Here is the task for the records below: repeat exactly the lines from the one with "Beispiel: Automaten-Umwandlung (Übung" to the one with "in qualitative social", both included, and nothing else.

Extracted data entries:
==*==

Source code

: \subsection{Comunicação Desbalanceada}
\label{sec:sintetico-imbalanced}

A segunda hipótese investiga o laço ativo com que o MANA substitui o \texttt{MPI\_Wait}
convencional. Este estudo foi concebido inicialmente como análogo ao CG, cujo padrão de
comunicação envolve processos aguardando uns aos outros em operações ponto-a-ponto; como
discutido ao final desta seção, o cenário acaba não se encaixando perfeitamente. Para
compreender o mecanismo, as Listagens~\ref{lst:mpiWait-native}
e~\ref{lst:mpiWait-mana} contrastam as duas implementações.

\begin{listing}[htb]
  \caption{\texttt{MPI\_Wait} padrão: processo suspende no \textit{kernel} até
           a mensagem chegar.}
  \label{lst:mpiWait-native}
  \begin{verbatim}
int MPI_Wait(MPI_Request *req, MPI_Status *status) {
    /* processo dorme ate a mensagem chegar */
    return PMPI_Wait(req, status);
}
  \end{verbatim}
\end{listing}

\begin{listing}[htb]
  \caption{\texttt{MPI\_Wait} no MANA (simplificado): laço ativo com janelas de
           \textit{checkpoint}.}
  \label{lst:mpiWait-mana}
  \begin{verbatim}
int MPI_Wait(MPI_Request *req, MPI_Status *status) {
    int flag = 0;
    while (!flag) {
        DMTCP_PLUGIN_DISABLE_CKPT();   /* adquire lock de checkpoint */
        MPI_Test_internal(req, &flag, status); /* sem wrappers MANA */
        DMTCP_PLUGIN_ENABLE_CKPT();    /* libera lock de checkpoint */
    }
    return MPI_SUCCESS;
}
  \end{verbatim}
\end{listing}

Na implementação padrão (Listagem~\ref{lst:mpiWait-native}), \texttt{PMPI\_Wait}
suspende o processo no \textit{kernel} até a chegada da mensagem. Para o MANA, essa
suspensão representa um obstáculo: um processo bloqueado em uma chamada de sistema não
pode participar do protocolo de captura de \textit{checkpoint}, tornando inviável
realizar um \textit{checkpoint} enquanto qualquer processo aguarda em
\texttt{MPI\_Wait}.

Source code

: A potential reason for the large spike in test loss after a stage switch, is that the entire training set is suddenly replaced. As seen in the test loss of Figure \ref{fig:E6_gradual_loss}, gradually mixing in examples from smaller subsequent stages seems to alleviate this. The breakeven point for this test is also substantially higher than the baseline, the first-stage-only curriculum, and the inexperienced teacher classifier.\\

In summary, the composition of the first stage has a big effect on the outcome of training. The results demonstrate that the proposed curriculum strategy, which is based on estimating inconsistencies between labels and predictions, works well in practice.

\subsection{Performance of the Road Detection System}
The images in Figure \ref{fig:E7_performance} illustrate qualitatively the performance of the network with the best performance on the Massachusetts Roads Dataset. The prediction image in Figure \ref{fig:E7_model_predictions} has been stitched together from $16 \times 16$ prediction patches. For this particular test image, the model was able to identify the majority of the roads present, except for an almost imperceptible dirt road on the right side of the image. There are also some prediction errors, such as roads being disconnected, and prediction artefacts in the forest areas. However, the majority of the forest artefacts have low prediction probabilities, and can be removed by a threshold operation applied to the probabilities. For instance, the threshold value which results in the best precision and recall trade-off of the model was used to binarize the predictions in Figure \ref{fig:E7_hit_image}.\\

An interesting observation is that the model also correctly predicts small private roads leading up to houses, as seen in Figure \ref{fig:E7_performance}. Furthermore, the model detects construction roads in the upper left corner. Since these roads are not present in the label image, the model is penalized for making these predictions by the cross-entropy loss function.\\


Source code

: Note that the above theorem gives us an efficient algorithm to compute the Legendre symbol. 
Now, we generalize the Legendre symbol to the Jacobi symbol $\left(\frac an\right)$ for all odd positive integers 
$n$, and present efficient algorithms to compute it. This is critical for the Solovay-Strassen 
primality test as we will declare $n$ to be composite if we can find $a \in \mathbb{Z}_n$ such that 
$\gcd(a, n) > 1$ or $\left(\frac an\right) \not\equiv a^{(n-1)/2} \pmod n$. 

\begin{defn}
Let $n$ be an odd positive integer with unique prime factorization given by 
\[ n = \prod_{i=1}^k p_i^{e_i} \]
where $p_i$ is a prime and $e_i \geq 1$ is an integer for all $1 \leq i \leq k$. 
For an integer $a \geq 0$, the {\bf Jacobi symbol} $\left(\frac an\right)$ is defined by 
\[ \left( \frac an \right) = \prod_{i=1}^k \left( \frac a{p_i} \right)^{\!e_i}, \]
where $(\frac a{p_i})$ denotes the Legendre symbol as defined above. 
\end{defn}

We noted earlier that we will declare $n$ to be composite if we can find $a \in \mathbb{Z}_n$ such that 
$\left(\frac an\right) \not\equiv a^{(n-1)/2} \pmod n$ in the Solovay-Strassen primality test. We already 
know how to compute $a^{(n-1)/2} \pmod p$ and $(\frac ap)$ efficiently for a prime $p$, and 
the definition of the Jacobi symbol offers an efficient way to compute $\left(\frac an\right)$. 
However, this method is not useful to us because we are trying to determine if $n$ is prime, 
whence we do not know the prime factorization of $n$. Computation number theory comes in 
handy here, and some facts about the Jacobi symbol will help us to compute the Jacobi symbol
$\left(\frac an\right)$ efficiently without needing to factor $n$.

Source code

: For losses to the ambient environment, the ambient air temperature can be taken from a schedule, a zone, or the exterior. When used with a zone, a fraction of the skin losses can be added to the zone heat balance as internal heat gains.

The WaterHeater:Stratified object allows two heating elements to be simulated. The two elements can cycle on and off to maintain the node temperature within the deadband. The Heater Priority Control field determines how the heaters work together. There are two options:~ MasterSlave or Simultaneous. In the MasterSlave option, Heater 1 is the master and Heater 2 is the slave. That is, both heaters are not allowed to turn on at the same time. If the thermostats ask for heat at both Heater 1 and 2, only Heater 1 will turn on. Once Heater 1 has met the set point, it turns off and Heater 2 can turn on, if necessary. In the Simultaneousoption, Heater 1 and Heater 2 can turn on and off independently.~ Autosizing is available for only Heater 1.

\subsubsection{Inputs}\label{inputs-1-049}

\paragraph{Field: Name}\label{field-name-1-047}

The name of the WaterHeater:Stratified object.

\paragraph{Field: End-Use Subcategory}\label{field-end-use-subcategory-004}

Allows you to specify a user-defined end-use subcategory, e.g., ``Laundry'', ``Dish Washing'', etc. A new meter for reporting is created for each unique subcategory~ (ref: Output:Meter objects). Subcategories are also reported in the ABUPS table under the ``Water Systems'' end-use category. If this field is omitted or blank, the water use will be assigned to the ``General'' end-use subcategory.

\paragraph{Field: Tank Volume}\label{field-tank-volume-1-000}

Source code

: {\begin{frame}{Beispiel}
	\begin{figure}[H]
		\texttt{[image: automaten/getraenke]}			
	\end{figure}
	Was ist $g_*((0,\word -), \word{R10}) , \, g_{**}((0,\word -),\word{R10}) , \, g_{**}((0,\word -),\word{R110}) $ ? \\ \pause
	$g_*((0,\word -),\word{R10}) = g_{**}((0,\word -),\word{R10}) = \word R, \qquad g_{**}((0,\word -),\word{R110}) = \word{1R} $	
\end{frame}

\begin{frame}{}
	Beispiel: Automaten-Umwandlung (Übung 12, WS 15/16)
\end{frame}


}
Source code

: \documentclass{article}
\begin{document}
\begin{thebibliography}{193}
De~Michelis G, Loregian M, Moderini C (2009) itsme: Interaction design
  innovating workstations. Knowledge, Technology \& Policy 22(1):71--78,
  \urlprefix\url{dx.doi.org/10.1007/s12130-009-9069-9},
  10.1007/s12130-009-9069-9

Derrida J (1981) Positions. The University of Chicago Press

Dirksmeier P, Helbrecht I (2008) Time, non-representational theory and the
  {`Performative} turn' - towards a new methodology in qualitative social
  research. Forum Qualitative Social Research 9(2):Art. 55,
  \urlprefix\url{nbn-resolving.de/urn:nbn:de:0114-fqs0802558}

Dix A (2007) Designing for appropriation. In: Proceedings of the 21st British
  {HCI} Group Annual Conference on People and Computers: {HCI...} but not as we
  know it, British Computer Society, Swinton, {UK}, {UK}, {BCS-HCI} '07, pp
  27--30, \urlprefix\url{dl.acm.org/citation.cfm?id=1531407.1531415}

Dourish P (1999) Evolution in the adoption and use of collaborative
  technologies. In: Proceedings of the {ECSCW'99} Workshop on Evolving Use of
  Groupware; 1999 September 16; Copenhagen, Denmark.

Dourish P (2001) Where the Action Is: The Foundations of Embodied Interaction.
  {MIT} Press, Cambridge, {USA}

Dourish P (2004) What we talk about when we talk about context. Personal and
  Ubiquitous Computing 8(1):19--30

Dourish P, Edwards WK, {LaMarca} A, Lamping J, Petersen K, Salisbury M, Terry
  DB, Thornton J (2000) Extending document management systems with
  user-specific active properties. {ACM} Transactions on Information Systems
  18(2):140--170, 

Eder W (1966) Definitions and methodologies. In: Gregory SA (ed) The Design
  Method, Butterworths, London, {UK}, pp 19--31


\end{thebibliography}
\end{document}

==*==

WRITTEN SOLUTION:
	Beispiel: Automaten-Umwandlung (Übung 12, WS 15/16)
\end{frame}


}
Source code

: \documentclass{article}
\begin{document}
\begin{thebibliography}{193}
De~Michelis G, Loregian M, Moderini C (2009) itsme: Interaction design
  innovating workstations. Knowledge, Technology \& Policy 22(1):71--78,
  \urlprefix\url{dx.doi.org/10.1007/s12130-009-9069-9},
  10.1007/s12130-009-9069-9

Derrida J (1981) Positions. The University of Chicago Press

Dirksmeier P, Helbrecht I (2008) Time, non-representational theory and the
  {`Performative} turn' - towards a new methodology in qualitative social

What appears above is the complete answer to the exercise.